Nature is a common theme seen throughout poetry. It feels like the majority of poets, at some point or the other, will use the natural world as a metaphoric means of expression. Perhaps it’s because the natural world is something many poets aspire to harmonize with, or perhaps it’s the fact that a significant range of human emotions can be expressed through natural phenomena. Take, for instance, the title concept of Owen Sheers’s Winter Swans. On its own, this is a striking image, pairing white with white and beautiful with beautiful (unless you associate winter with dark nights, bitter cold, and way too much wind, in which case it’s a stunning contrast). In nature, Owen finds a means of expressing an idea using unique, fresh words that give his work a sense of originality and a sense of the author’s own perspective, which is needed in any art form that wants to stand out and truly say something.
Winter Swans Analysis
The poem, which can be read in full here, begins in the style that persists throughout — verses are three lines long and neither rhyme, nor adhere to particular syllable counts. This first verse introduces two narrators for the poem, speaking with the pronoun “we” as a means of suggesting that the two individuals are of one mind, and are both speaking through this poem.
Without using particularly difficult language to decipher, the speakers explain that they have been spending their time walking in the rain. There is a clever use of personification of the clouds in the first line; a cloud, of course, cannot put effort into anything, but by suggesting the clouds are giving the process of rain “their all,” the narrator uses familiar language to suggest that it has been raining very heavily.
Also of interest is the structure of the poem that does not distinguish verses from sentences.
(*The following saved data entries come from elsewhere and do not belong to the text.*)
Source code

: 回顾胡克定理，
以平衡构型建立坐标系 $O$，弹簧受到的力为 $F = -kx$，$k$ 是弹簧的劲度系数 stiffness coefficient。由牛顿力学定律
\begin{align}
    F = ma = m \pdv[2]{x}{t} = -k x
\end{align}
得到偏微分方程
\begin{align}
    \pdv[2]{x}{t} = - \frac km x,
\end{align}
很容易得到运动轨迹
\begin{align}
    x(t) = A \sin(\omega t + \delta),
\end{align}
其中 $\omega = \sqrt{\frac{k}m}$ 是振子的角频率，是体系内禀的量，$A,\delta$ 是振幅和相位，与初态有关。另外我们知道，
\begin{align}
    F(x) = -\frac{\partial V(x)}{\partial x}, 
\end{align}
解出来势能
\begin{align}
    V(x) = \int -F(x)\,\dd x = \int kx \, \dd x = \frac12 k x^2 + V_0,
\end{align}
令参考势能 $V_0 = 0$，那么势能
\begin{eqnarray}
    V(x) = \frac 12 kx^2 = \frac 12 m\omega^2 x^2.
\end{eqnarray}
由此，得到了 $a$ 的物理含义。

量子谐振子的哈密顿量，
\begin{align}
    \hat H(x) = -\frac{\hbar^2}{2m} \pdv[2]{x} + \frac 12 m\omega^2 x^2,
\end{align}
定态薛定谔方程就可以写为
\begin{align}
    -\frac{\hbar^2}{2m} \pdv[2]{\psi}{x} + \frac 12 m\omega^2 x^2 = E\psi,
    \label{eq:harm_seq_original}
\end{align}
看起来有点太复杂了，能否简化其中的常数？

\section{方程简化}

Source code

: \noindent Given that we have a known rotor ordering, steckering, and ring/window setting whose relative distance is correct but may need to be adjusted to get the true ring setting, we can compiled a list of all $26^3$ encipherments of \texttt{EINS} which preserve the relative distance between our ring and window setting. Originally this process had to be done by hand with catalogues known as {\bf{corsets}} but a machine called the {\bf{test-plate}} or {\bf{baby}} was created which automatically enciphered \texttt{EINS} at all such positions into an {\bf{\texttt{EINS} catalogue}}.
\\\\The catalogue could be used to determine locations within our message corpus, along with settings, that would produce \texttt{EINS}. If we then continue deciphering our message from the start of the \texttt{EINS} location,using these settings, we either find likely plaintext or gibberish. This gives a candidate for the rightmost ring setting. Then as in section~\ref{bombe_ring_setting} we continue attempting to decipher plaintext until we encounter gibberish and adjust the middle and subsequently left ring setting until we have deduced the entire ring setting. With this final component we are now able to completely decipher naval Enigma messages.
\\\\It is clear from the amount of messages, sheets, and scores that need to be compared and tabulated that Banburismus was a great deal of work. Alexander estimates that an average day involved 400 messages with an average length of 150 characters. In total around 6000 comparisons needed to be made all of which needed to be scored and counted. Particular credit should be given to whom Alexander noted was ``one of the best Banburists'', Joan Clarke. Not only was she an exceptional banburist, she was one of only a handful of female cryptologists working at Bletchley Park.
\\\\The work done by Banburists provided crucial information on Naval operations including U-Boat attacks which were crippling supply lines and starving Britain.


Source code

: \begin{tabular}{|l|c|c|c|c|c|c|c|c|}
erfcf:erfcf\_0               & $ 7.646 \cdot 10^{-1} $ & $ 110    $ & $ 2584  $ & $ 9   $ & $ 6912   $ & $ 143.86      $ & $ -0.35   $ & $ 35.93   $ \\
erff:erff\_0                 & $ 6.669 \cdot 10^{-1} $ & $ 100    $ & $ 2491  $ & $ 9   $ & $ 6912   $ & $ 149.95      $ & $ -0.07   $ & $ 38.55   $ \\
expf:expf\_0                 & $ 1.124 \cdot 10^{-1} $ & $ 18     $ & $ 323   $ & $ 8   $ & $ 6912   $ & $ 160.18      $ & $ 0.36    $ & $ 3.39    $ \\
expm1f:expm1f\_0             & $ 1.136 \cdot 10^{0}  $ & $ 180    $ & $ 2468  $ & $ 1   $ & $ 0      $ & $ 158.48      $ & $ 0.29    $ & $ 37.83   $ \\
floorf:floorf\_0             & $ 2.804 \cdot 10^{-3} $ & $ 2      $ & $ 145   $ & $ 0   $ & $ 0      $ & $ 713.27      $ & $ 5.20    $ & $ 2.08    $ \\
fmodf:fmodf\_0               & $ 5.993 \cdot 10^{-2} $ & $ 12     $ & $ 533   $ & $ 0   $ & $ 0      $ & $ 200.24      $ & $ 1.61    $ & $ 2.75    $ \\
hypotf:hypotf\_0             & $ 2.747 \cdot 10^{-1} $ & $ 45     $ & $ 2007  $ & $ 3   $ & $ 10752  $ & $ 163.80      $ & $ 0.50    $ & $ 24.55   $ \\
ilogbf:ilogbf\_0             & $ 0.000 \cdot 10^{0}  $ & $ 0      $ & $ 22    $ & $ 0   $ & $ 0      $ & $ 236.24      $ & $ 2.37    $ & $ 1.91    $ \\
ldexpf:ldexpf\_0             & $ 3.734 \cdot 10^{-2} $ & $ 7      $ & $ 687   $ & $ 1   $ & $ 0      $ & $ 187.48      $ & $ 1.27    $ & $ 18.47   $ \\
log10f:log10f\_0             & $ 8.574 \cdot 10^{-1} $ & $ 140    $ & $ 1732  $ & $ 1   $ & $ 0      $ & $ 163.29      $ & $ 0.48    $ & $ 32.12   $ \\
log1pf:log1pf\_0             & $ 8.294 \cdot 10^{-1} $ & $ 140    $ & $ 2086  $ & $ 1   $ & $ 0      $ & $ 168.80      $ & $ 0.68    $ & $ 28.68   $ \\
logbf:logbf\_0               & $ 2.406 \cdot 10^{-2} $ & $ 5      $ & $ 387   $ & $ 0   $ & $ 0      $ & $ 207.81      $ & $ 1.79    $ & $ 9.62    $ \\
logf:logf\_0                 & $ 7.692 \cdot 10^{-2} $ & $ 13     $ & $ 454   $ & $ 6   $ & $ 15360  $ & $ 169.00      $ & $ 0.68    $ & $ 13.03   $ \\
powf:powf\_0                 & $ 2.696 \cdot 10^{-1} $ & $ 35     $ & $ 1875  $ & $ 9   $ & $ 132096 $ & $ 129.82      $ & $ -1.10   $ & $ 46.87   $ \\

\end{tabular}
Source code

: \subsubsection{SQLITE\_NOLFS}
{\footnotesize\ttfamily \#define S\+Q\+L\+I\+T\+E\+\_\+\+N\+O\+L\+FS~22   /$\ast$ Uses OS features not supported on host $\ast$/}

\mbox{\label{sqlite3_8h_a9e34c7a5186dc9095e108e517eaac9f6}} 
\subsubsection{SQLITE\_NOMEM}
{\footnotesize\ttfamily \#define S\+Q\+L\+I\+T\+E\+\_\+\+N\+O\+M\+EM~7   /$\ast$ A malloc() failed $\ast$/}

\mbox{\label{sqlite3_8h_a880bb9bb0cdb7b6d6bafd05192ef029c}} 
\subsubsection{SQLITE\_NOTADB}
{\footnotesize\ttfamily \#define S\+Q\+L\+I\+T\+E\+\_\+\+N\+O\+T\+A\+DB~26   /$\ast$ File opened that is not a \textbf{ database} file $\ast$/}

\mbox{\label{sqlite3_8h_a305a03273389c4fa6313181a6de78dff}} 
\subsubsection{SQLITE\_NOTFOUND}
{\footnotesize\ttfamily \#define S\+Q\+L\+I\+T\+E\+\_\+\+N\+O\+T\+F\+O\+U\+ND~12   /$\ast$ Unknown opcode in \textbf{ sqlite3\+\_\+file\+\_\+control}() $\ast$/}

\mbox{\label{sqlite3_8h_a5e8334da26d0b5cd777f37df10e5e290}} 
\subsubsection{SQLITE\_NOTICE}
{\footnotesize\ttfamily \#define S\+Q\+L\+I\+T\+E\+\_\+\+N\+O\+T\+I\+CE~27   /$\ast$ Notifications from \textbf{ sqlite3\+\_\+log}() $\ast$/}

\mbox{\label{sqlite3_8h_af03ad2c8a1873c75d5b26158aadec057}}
Were the line breaks throughout the poem to be deleted, the poem would read as grammatically correct were it simply a collection of three sentences. They would, however, be run-on sentences, and it is the breaking up of their contents into this format that makes the poem readable and far more interesting than simply being a few sentences.
The personification continues into the next verse; the earth beneath the feet of the walking couple is “gulping for breath,” suggesting that it is opened, soft, and sinks beneath the steps of the couple. We are also given a bit of scenery — there is a lake the couple is walking around, and they are neither talking nor are they together, suggesting perhaps they are lost in their own thoughts or feel separate from one another emotionally.
Again continuing from the last sentence, this verse is able to start with the word “until,” an effective way to begin a verse. This verse describes the appearance of two swans who temporarily halt the movement of the couple, who stop to watch them dive beneath the lake in unison. Using a simile, the speaker suggests the motion is as though the swans are trying to roll something down their backs, so smooth is the motion of the diving.
The next verse begins with an interesting use of metaphor — the swans “halved” themselves, which is a strong phrase with two meanings. On a literal level, the two swans were presumably swimming side by side, and when they dove, it became easier to tell that there were two swans swimming together, because it appeared as though the shape had been split in half. With regards to the theme of togetherness so far presented by this poem, it suggests that the two swans are akin to soulmates; that they were the image of one single entity because they belonged together, and that diving necessitated splitting themselves in half to be individual creatures once more. The rest of the verse is dedicated to the imagery of peace; describing the birds as being icebergs of white feather in rough waters is portraying them as being the image of peace, of stability (or why else does one use a boat?) in a wintry, rough, challenging world.
The remainder of the poem brings the theme of togetherness to the forefront of its attention. Earlier, the couple was described as being both silent and apart; in the third-to-last verse, the other person, who is not the narrator, speaks for the first time, telling the other person that swans, unlike many natural creatures, mate for life, taking only one partner. She says this as the swans leave. They are like porcelain; beautiful and valuable, and the water is now calm and still. At this point, the couple’s hands meet. The use of the metaphor of the hands “swimming the distance” is a strong reference to the swans from before, and is almost a reverse of the personifying of natural elements from earlier. This time it is the humans who are becoming a little more like the natural world, and coming closer together in appreciation of its beauty.
Throughout Winter Swans, Sheers makes very little distinction between the natural world and the world of humans. The human couple is inspired by two swans swimming across a lake; at the same time, the clouds in the sky are putting in effort to rain down as hard as they can. Personification is one of the principle devices used in this poem, but it works both ways, as though the author is trying to say that humans and nature are alike in more than one way.
The idea of “winter” is never really brought into the poem, except through the weather; the constant rain, and the metaphor of the swans as boats in a stormy sea. Whether or not it is literally winter in the setting of the poem is difficult to say; what is easier to determine is that the idea of “winter swans” is unusual, because swans are migratory creatures, preferring mild climates to cold ones. The title image is similar to the in-poem metaphor of the swans as boats, as signs of stability and peace in rough times. Perhaps this is also an apt description for the couple in the poem, who needed a sign of stability to be able to drift closer to one another, in the midst of stormy weather, and perhaps rough times as well.
The abstract nature of the poem makes it difficult to say for sure, but thematically, it hits its mark, striking the ideas of togetherness and of nature in a strong, imagist way that really renders the ideas in Sheers’s mind well.